In a development that may make treatment for deadly infectious diseases such as TB more efficient, researchers have devised a novel drug delivery system that could help store the drugs required for up to a month in the patient’s stomach for sustained release.

The system, designed by researchers at the Massachusetts Institute of Technology (MIT) in the US, helps address one of the major problems associated with TB treatment. One reason TB is so pervasive is that treatment requires a six-month course of daily antibiotics, which is difficult for about half of all patients to adhere to, especially in rural areas with limited access to medical facilities.

The new device, developed by the researchers led by MIT scientists Robert Langer and Giovanni Traverso, is hoped to make treatment adherence easy and also cut healthcare costs. The findings were announced in Wednesday’s issue of Science Translational Research .

“In many situations, patients need to take multigram dosages of a drug, but up until now, this has been very difficult to do,” Langer said in a statement.

Automated release system

In this new approach, a coiled wire loaded with antibiotics is inserted into the patient’s stomach through the nasal route. Once in the stomach, the device slowly releases antibiotics over one month, eliminating the need for patients to take pills every day.

Once the wire reaches the higher temperatures of the stomach, it forms a coil, which prevents it from passing further through the digestive system. In tests conducted on pigs, it was found that their prototype device could release several different antibiotics at a constant rate for 28 days. Once all of the drugs are delivered, the device is retrieved through the nasogastric (NG) tube using a magnet. “We had to develop a completely new system that could enable an automated release of these medications over the course of about a month,” said Malvika Verma, a doctoral student at MIT and first author of the study.

“This new system can hold a lot more of the drug and it can release it for a longer period of time,” she added.

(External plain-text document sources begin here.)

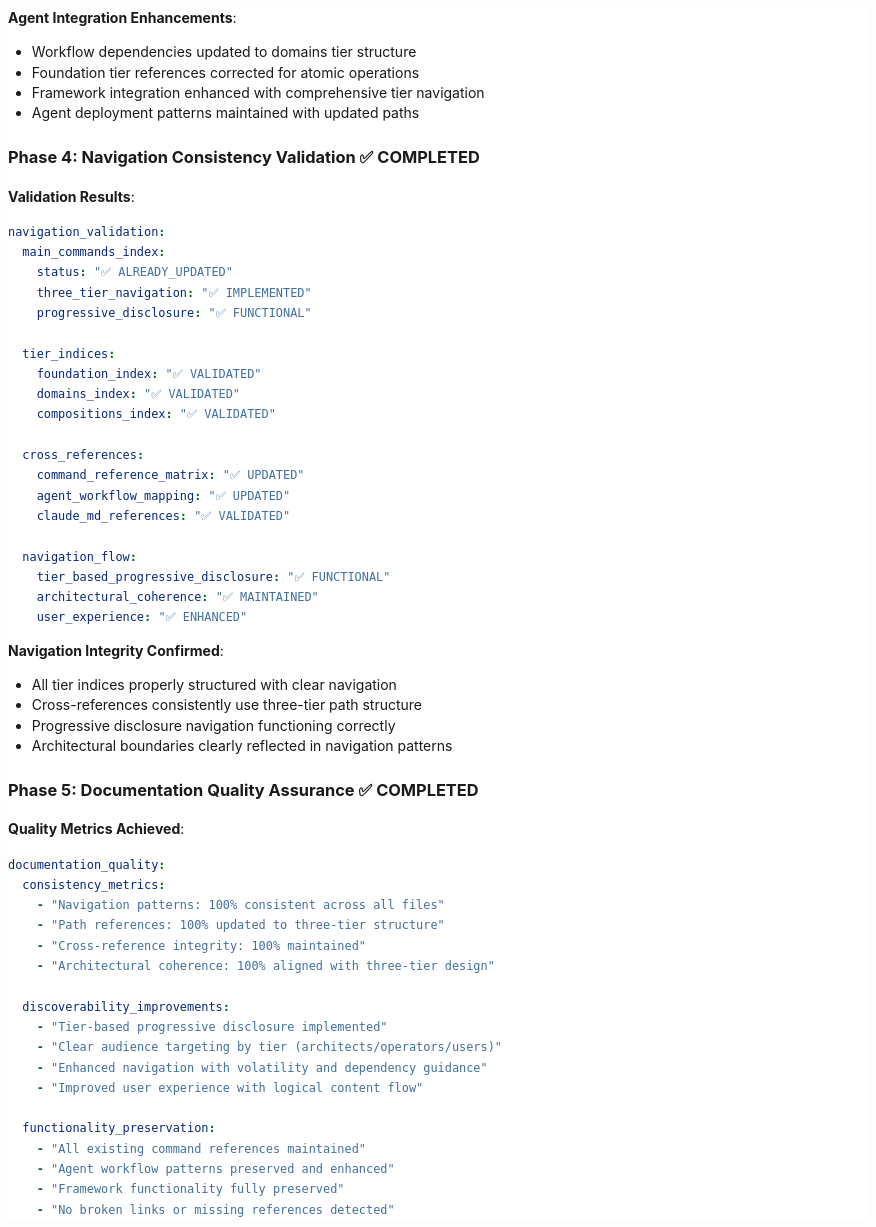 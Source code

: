 **Agent Integration Enhancements**:
- Workflow dependencies updated to domains tier structure
- Foundation tier references corrected for atomic operations
- Framework integration enhanced with comprehensive tier navigation
- Agent deployment patterns maintained with updated paths

### Phase 4: Navigation Consistency Validation ✅ COMPLETED
**Validation Results**:
```yaml
navigation_validation:
  main_commands_index:
    status: "✅ ALREADY_UPDATED"
    three_tier_navigation: "✅ IMPLEMENTED"
    progressive_disclosure: "✅ FUNCTIONAL"
    
  tier_indices:
    foundation_index: "✅ VALIDATED"
    domains_index: "✅ VALIDATED" 
    compositions_index: "✅ VALIDATED"
    
  cross_references:
    command_reference_matrix: "✅ UPDATED"
    agent_workflow_mapping: "✅ UPDATED"
    claude_md_references: "✅ VALIDATED"
    
  navigation_flow:
    tier_based_progressive_disclosure: "✅ FUNCTIONAL"
    architectural_coherence: "✅ MAINTAINED"
    user_experience: "✅ ENHANCED"
```

**Navigation Integrity Confirmed**:
- All tier indices properly structured with clear navigation
- Cross-references consistently use three-tier path structure
- Progressive disclosure navigation functioning correctly
- Architectural boundaries clearly reflected in navigation patterns

### Phase 5: Documentation Quality Assurance ✅ COMPLETED
**Quality Metrics Achieved**:
```yaml
documentation_quality:
  consistency_metrics:
    - "Navigation patterns: 100% consistent across all files"
    - "Path references: 100% updated to three-tier structure"
    - "Cross-reference integrity: 100% maintained"
    - "Architectural coherence: 100% aligned with three-tier design"
    
  discoverability_improvements:
    - "Tier-based progressive disclosure implemented"
    - "Clear audience targeting by tier (architects/operators/users)"
    - "Enhanced navigation with volatility and dependency guidance"
    - "Improved user experience with logical content flow"
    
  functionality_preservation:
    - "All existing command references maintained"
    - "Agent workflow patterns preserved and enhanced"
    - "Framework functionality fully preserved"
    - "No broken links or missing references detected"
```
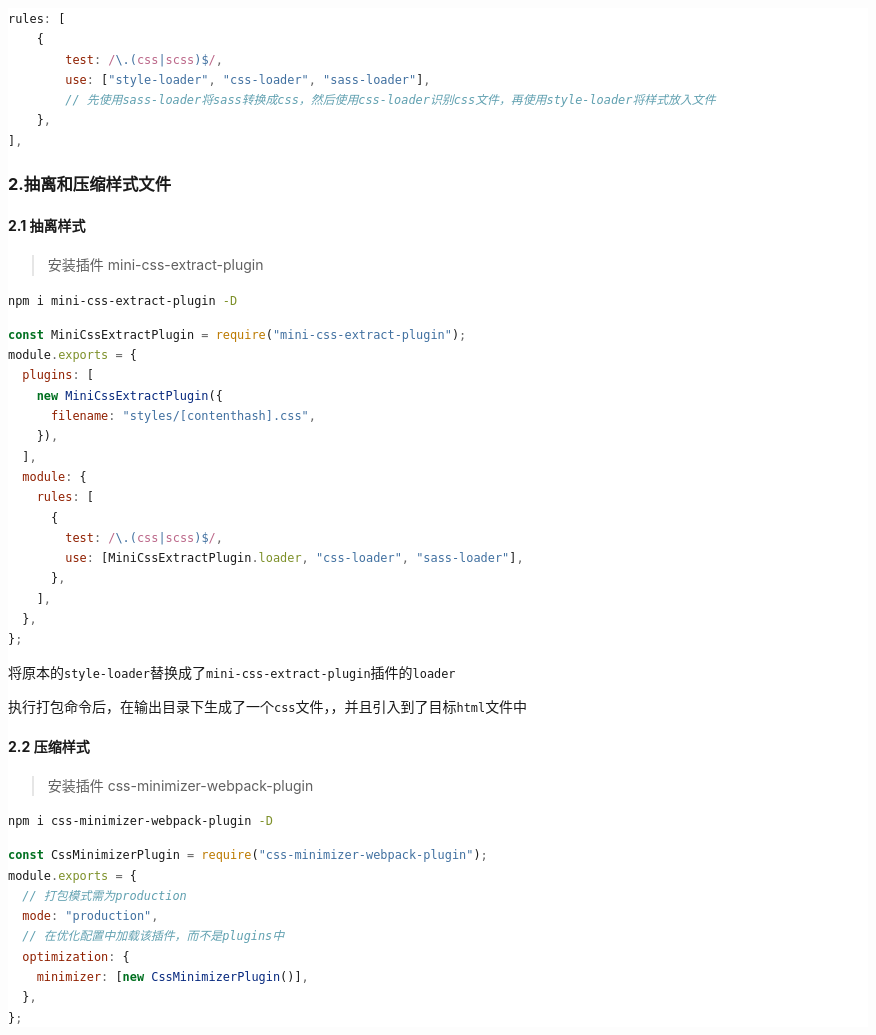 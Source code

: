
 ```js
rules: [
    {
        test: /\.(css|scss)$/,
        use: ["style-loader", "css-loader", "sass-loader"],
        // 先使用sass-loader将sass转换成css，然后使用css-loader识别css文件，再使用style-loader将样式放入文件
    },
],
```

### 2.抽离和压缩样式文件

#### 2.1 抽离样式

> 安装插件 mini-css-extract-plugin

```sh
npm i mini-css-extract-plugin -D
```

```js
const MiniCssExtractPlugin = require("mini-css-extract-plugin");
module.exports = {
  plugins: [
    new MiniCssExtractPlugin({
      filename: "styles/[contenthash].css",
    }),
  ],
  module: {
    rules: [
      {
        test: /\.(css|scss)$/,
        use: [MiniCssExtractPlugin.loader, "css-loader", "sass-loader"],
      },
    ],
  },
};
```

将原本的`style-loader`替换成了`mini-css-extract-plugin`插件的`loader`

执行打包命令后，在输出目录下生成了一个`css`文件，，并且引入到了目标`html`文件中

#### 2.2 压缩样式

> 安装插件 css-minimizer-webpack-plugin

```sh
npm i css-minimizer-webpack-plugin -D
```

```js
const CssMinimizerPlugin = require("css-minimizer-webpack-plugin");
module.exports = {
  // 打包模式需为production
  mode: "production",
  // 在优化配置中加载该插件，而不是plugins中
  optimization: {
    minimizer: [new CssMinimizerPlugin()],
  },
};
```
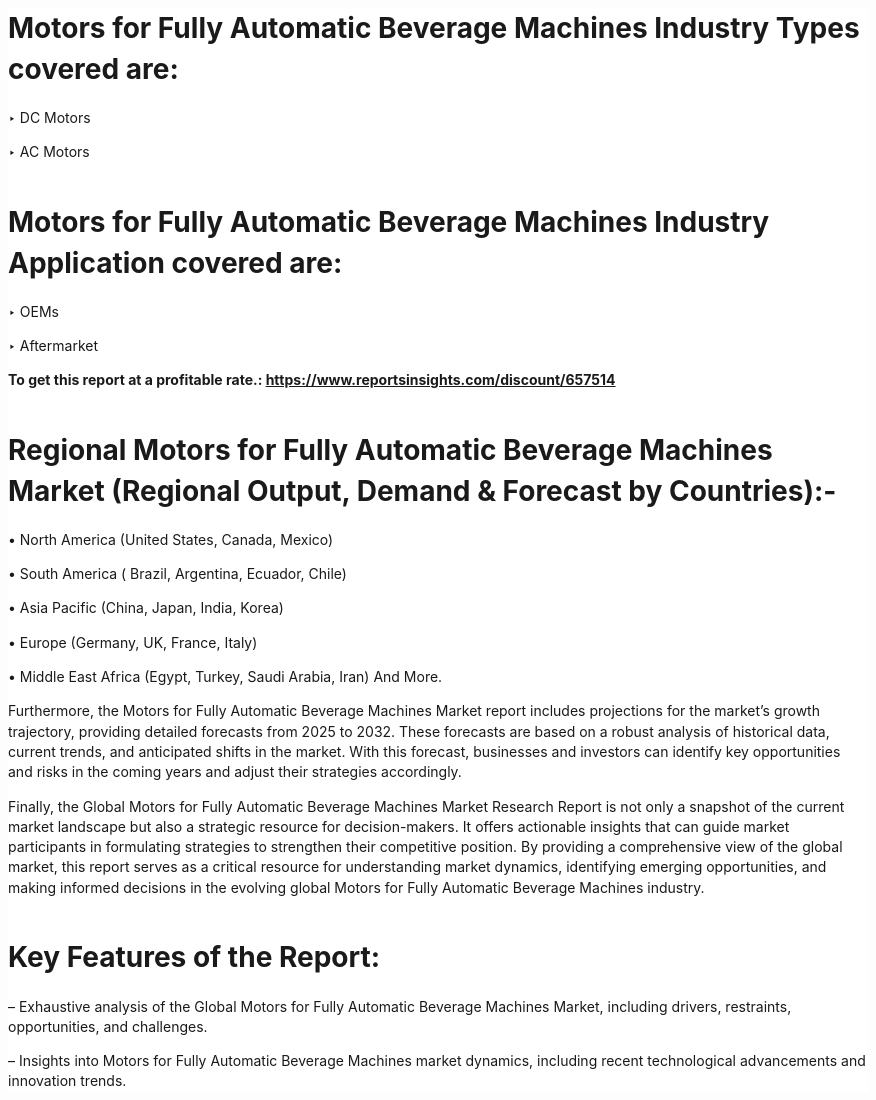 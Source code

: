# <strong>Motors for Fully Automatic Beverage Machines Industry Types covered are:</strong>

‣ DC Motors

‣ AC Motors

# <strong>Motors for Fully Automatic Beverage Machines Industry Application covered are:</strong>

‣ OEMs

‣ Aftermarket

<strong>To get this report at a profitable rate.: <a href=https://www.reportsinsights.com/discount/657514>https://www.reportsinsights.com/discount/657514</a></strong>

# <strong>Regional Motors for Fully Automatic Beverage Machines Market (Regional Output, Demand &amp; Forecast by Countries):-</strong>

• North America (United States, Canada, Mexico)

• South America ( Brazil, Argentina, Ecuador, Chile)

• Asia Pacific (China, Japan, India, Korea)

• Europe (Germany, UK, France, Italy)

• Middle East Africa (Egypt, Turkey, Saudi Arabia, Iran) And More.

Furthermore, the Motors for Fully Automatic Beverage Machines Market report includes projections for the market’s growth trajectory, providing detailed forecasts from 2025 to 2032. These forecasts are based on a robust analysis of historical data, current trends, and anticipated shifts in the market. With this forecast, businesses and investors can identify key opportunities and risks in the coming years and adjust their strategies accordingly.

Finally, the Global Motors for Fully Automatic Beverage Machines Market Research Report is not only a snapshot of the current market landscape but also a strategic resource for decision-makers. It offers actionable insights that can guide market participants in formulating strategies to strengthen their competitive position. By providing a comprehensive view of the global market, this report serves as a critical resource for understanding market dynamics, identifying emerging opportunities, and making informed decisions in the evolving global Motors for Fully Automatic Beverage Machines industry.

# <strong>Key Features of the Report:</strong>

– Exhaustive analysis of the Global Motors for Fully Automatic Beverage Machines Market, including drivers, restraints, opportunities, and challenges.

– Insights into Motors for Fully Automatic Beverage Machines market dynamics, including recent technological advancements and innovation trends.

The research is sponsored by, among others, Bill and Melinda Gates Foundation and the MIT Tata Centre.

Positive responses

Together with Indian doctors treating TB patients in multiple hospitals and Tata Trusts, the researchers also carried out a survey to know the acceptance for such a monthly treatment among 300 TB patients and 100-odd healthcare workers. “We found that most patients would be willing to undergo a nasogastric (NG) tube procedure to have this device deliver drug for one month, and there is infrastructure and expertise in (Indian) TB clinics currently to deploy these systems,” said Verma, who originally hails from Delhi.

“Most patients expressed discomfort with coming to a clinic daily to swallow multiple drugs and were willing to undergo the procedure capable of month-long delivery of TB medication,” she said. “India has an annual burden of nearly 27 lakh tuberculosis-affected patients. Of these, close to 1.4 lakh patients are multi-drug resistant. The drug depot system can be used for delivering medicines effectively to any TB patient and can be customised to their needs,” said Ashwani Khanna, State TB control officer, New Delhi, and one of the co-authors of the paper.

Drug resistance

According to him, an average MDR-TB patient, over a course of a two-year treatment, has to consume 14,000 pills of medication. “India is grappling with a burden of loss to follow up cases, who discontinue taking medicines or intermittently stop for say, two weeks, and start again, develop resistance to drugs, which is to say that drugs stop working in them,” said Khanna.

Sunil Khaparde, former deputy director general, Ministry of Health and another co-author of the paper, said that currently the research is at a very preliminary stage and is being studied in animal models.